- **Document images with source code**
= = =
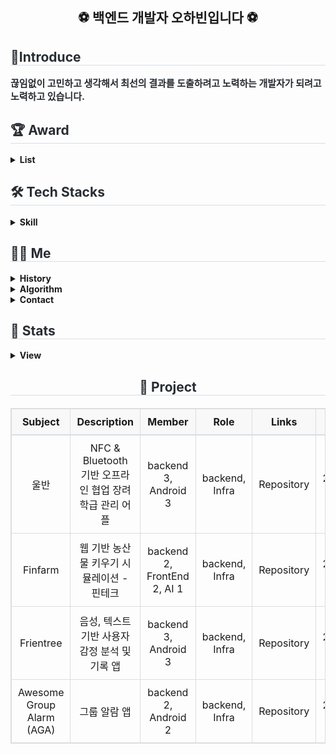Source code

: <div align= "center"><h2>⚽ 백엔드 개발자 오하빈입니다 ⚽</h2></div>
    <div style="text-align: left;"> 
    <h2 style="border-bottom: 1px solid #d8dee4; color: #282d33;"> 🤗Introduce </h2>  
    <div style="font-weight: 700; font-size: 15px; text-align: left; color: #282d33;"> 끊임없이 고민하고 생각해서 최선의 결과를 도출하려고 노력하는 개발자가 되려고 노력하고 있습니다. </div> 
    </div>
    <div style="text-align: left;">
    <h2 style="border-bottom: 1px solid #d8dee4; color: #282d33;"> 🏆 Award </h2>
        <div style="text-align: left;">
            <details>
                <summary>
                    <b>List</b>
                </summary>
                <div markdown="1">
                    <ul>
                        <table style="width: 100%; border-collapse: collapse; margin: 20px 0; border: 1px solid #ddd; text-align: center;">
                            <thead>
                                <tr style="background-color: #f8f8f8; border-bottom: 2px solid #d8dee4;">
                                    <th style="padding: 10px; border: 1px solid #ddd;">Title</th>
                                    <th style="padding: 10px; border: 1px solid #ddd;">Rating</th>
                                    <th style="padding: 10px; border: 1px solid #ddd;">Hosted by</th>
                                    <th style="padding: 10px; border: 1px solid #ddd;">Period</th>
                                </tr>
                            </thead>
                            <tbody>
                                <tr>
                                    <td style="padding: 10px; border: 1px solid #ddd;">삼성 청년 SW 아카데미 자율 프로젝트 경진대회</td>
                                    <td style="padding: 10px; border: 1px solid #ddd;">우수상</td>
                                    <td style="padding: 10px; border: 1px solid #ddd;">삼성전자주식회사</td>
                                    <td style="padding: 10px; border: 1px solid #ddd;">2024.05.20</td>
                                </tr>
                                <tr>
                                    <td style="padding: 10px; border: 1px solid #ddd;">삼성 청년 SW 아카데미 1학기 프로젝트 경진대회</td>
                                    <td style="padding: 10px; border: 1px solid #ddd;">우수상</td>
                                    <td style="padding: 10px; border: 1px solid #ddd;">삼성전자주식회사</td>
                                    <td style="padding: 10px; border: 1px solid #ddd;">2023.11.24</td>
                                </tr>
                                <tr>
                                    <td style="padding: 10px; border: 1px solid #ddd;">2023 대경권 대학생 프로그래밍 경진대회</td>
                                    <td style="padding: 10px; border: 1px solid #ddd;">우수상</td>
                                    <td style="padding: 10px; border: 1px solid #ddd;">안동대학교 SW 융합원</td>
                                    <td style="padding: 10px; border: 1px solid #ddd;">2023.07.14</td>
                                </tr>
                                <tr>
                                    <td style="padding: 10px; border: 1px solid #ddd;">2022 창업 아이디어 경진대회</td>
                                    <td style="padding: 10px; border: 1px solid #ddd;">대상</td>
                                    <td style="padding: 10px; border: 1px solid #ddd;">안동대학교 SW 융합원</td>
                                    <td style="padding: 10px; border: 1px solid #ddd;">2022.11.10</td>
                                </tr>
                                <tr>
                                    <td style="padding: 10px; border: 1px solid #ddd;">2022 대경권 대학생 프로그래밍 경진대회</td>
                                    <td style="padding: 10px; border: 1px solid #ddd;">은상</td>
                                    <td style="padding: 10px; border: 1px solid #ddd;">안동대학교 SW 융합원</td>
                                    <td style="padding: 10px; border: 1px solid #ddd;">2022.06.03</td>
                                </tr>
                                <tr>
                                    <td style="padding: 10px; border: 1px solid #ddd;">ACK 2021 논문 경진대회</td>
                                    <td style="padding: 10px; border: 1px solid #ddd;">장려상</td>
                                    <td style="padding: 10px; border: 1px solid #ddd;">한국정보처리학회</td>
                                    <td style="padding: 10px; border: 1px solid #ddd;">2021.11.05</td>
                                </tr>
                                <tr>
                                    <td style="padding: 10px; border: 1px solid #ddd;">2015 대구광역시 지방기능경기대회 모바일로보틱스</td>
                                    <td style="padding: 10px; border: 1px solid #ddd;">동메달</td>
                                    <td style="padding: 10px; border: 1px solid #ddd;">대구광역시 기능경기위원회</td>
                                    <td style="padding: 10px; border: 1px solid #ddd;">2015.04.13</td>
                                </tr>
                            </tbody>
                        </table>
                    </ul>
                </div>
            </details>
        </div>
    </div>
    <div style="text-align: left;">
    <h2 style="border-bottom: 1px solid #d8dee4; color: #282d33;"> 🛠️ Tech Stacks </h2>
        <div style="text-align: left;">
            <details>
                <summary>
                    <b>Skill</b>
                </summary>
                <div markdown="1">
                    <ul>
                        <div style="margin: ; text-align: left;" "text-align: left;"> <img src="https://img.shields.io/badge/Java-007396?style=flat-square&logo=Java&logoColor=white">
                              <img src="https://img.shields.io/badge/Spring-6DB33F?style=flat-square&logo=Spring&logoColor=white">
                              <img src="https://img.shields.io/badge/Spring Boot-6DB33F?style=flat-square&logo=Spring Boot&logoColor=white">
                              <img src="https://img.shields.io/badge/MySQL-4479A1?style=flat-square&logo=MySQL&logoColor=white">
                              <img src="https://img.shields.io/badge/MongoDB-47A248?style=flat-square&logo=MongoDB&logoColor=white">
                              <br/><img src="https://img.shields.io/badge/Docker-2496ED?style=flat-square&logo=Docker&logoColor=white">
                              <img src="https://img.shields.io/badge/Jenkins-D24939?style=flat-square&logo=Jenkins&logoColor=white">
                              <img src="https://img.shields.io/badge/Git-F05032?style=flat-square&logo=Git&logoColor=white">
                        </div>
                    </ul>
                </div>
            </details>
        </div>
    </div>
    <div style="text-align: left;">
    <h2 style="border-bottom: 1px solid #d8dee4; color: #282d33;"> 🧑‍💻 Me </h2>
        <div style="text-align: left;">
            <details>
                <summary><b>History</b></summary>
                <div markdown="1">
                    <ul>
                        <li>미래내일 일경험 iM 뱅크 프로젝트 (2024.09.09 ~ ing)</li>
                        <li>삼성 청년 SW 아카데미 (2023.07.05 ~ 2024.06.07)</li>
                        <li>안동대학교 SE Lab 학부연구생 (2021.03.08 ~ 2022.09.05)</li>
                        <li>안동대학교 컴퓨터공학과 (2016.03.02 ~ 2023.08.18)</li>
                    </ul>
                </div>
            </details>
            <details>
            <summary><b>Algorithm</b></summary>
                <div>
                    <ul>
                        <a href="https://solved.ac/habin226">
                            <img src="http://mazassumnida.wtf/api/v2/generate_badge?boj=habin226" alt="Solved.ac Profile">
                        </a>
                    </ul>
                </div>
            </details>
            <details>
                <summary><b>Contact</b></summary>
                <div markdown="1">
                    <ul>
                        <li>
                            <a href="mailto:dhdudgns6@gmail.com">
                                <img src="https://img.shields.io/badge/Gmail-EA4335?style=flat-square&logo=Gmail&logoColor=white&link=mailto:dhdudgns6@gmail.com">
                            </a>
                        </li>
                        <li>
                            <a href="https://velog.io/@habins226/posts">
                                <img src="https://img.shields.io/badge/Velog-20C997?style=flat-square&logo=Velog&logoColor=white&link=https://velog.io/@habins226/posts">
                            </a>
                        </li>
                    </ul>
                </div>
            </details>
        </div>
    <div style="text-align: left;">  </div> 
    </div>
    <div style="text-align: left;"> 
    <h2 style="border-bottom: 1px solid #d8dee4; color: #282d33;"> 🎵 Stats </h2> 
        <div style="text-align: left;">
            <details>
                <summary>
                    <b>View</b>
                </summary>
                <div markdown="1">
                    <ul>
                        <img src="https://github-readme-stats.vercel.app/api?username=HabinOH&bg_color=60,aae9cc,ffffff&title_color=000000&text_color=000000"/>
                        <img src="https://github-readme-stats.vercel.app/api/top-langs/?username=HabinOH&layout=compact&bg_color=60,aae9cc,ffffff&title_color=000000&text_color=000000"/>
                    </ul>
                </div>
            </details>
        </div>
    </div>
    <div style="text-align: center;"> 
    <h2 style="border-bottom: 1px solid #d8dee4; color: #282d33;"> 📌 Project </h2>
    <table style="width: 100%; border-collapse: collapse; text-align: center; margin: 20px 0; border: 1px solid #ddd;">
        <thead>
            <tr style="background-color: #f8f8f8; border-bottom: 2px solid #d8dee4;">
                <th style="padding: 10px; border: 1px solid #ddd; text-align: center;">Subject</th>
                <th style="padding: 10px; border: 1px solid #ddd; text-align: center;">Description</th>
                <th style="padding: 10px; border: 1px solid #ddd; text-align: center;">Member</th>
                <th style="padding: 10px; border: 1px solid #ddd; text-align: center;">Role</th>
                <th style="padding: 10px; border: 1px solid #ddd; text-align: center;">Links</th>
                <th style="padding: 10px; border: 1px solid #ddd; text-align: center;">Period</th>
            </tr>
        </thead>
        <tbody>
            <tr>
                <td style="padding: 10px; border: 1px solid #ddd; text-align: center;">울반</td>
                <td style="padding: 10px; border: 1px solid #ddd; text-align: center;">NFC & Bluetooth 기반 오프라인 협업 장려 학급 관리 어플</td>
                <td style="padding: 10px; border: 1px solid #ddd; text-align: center;">backend 3, Android 3</td>
                <td style="padding: 10px; border: 1px solid #ddd; text-align: center;">backend, Infra</td>
                <td style="padding: 10px; border: 1px solid #ddd; text-align: center;">
                    <a href="https://github.com/6QuizOnTheBlock/OurClass" style="text-decoration: none; color: inherit;">Repository</a>
                </td>
                <td style="padding: 10px; border: 1px solid #ddd; text-align: center;">2024.04.07~2024.05.20 (7week)</td>
            </tr>
            <tr>
                <td style="padding: 10px; border: 1px solid #ddd; text-align: center;">Finfarm</td>
                <td style="padding: 10px; border: 1px solid #ddd; text-align: center;">웹 기반 농산물 키우기 시뮬레이션 - 핀테크</td>
                <td style="padding: 10px; border: 1px solid #ddd; text-align: center;">backend 2, FrontEnd 2, AI 1</td>
                <td style="padding: 10px; border: 1px solid #ddd; text-align: center;">backend, Infra</td>
                <td style="padding: 10px; border: 1px solid #ddd; text-align: center;">
                    <a href="https://github.com/HABINOH/finfarm" style="text-decoration: none; color: inherit;">Repository</a>
                </td>
                <td style="padding: 10px; border: 1px solid #ddd; text-align: center;">2024.02.19~2024.04.05 (7week)</td>
            </tr>
            <tr>
                <td style="padding: 10px; border: 1px solid #ddd; text-align: center;">Frientree</td>
                <td style="padding: 10px; border: 1px solid #ddd; text-align: center;">음성, 텍스트 기반 사용자 감정 분석 및 기록 앱</td>
                <td style="padding: 10px; border: 1px solid #ddd; text-align: center;">backend 3, Android 3</td>
                <td style="padding: 10px; border: 1px solid #ddd; text-align: center;">backend, Infra</td>
                <td style="padding: 10px; border: 1px solid #ddd; text-align: center;">
                    <a href="https://github.com/Frientree/Back-End" style="text-decoration: none; color: inherit;">Repository</a>
                </td>
                <td style="padding: 10px; border: 1px solid #ddd; text-align: center;">2024.01.03~2024.02.16 (7week)</td>
            </tr>
            <tr>
                <td style="padding: 10px; border: 1px solid #ddd; text-align: center;">Awesome Group Alarm (AGA)</td>
                <td style="padding: 10px; border: 1px solid #ddd; text-align: center;">그룹 알람 앱</td>
                <td style="padding: 10px; border: 1px solid #ddd; text-align: center;">backend 2, Android 2</td>
                <td style="padding: 10px; border: 1px solid #ddd; text-align: center;">backend, Infra</td>
                <td style="padding: 10px; border: 1px solid #ddd; text-align: center;">
                    <a href="https://github.com/MobileAces/AGA_BackEnd" style="text-decoration: none; color: inherit;">Repository</a>
                </td>
                <td style="padding: 10px; border: 1px solid #ddd; text-align: center;">2023.12.04~2024.01.07 (5week)</td>
            </tr>
        </tbody>
    </table>
</div>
= = =
Scan the entries and show every line in which the word "bottom" is found.

- **PROBLEM SOLUTION**
    <h2 style="border-bottom: 1px solid #d8dee4; color: #282d33;"> 🤗Introduce </h2>  
    <h2 style="border-bottom: 1px solid #d8dee4; color: #282d33;"> 🏆 Award </h2>
                                <tr style="background-color: #f8f8f8; border-bottom: 2px solid #d8dee4;">
    <h2 style="border-bottom: 1px solid #d8dee4; color: #282d33;"> 🛠️ Tech Stacks </h2>
    <h2 style="border-bottom: 1px solid #d8dee4; color: #282d33;"> 🧑‍💻 Me </h2>
    <h2 style="border-bottom: 1px solid #d8dee4; color: #282d33;"> 🎵 Stats </h2> 
    <h2 style="border-bottom: 1px solid #d8dee4; color: #282d33;"> 📌 Project </h2>
            <tr style="background-color: #f8f8f8; border-bottom: 2px solid #d8dee4;">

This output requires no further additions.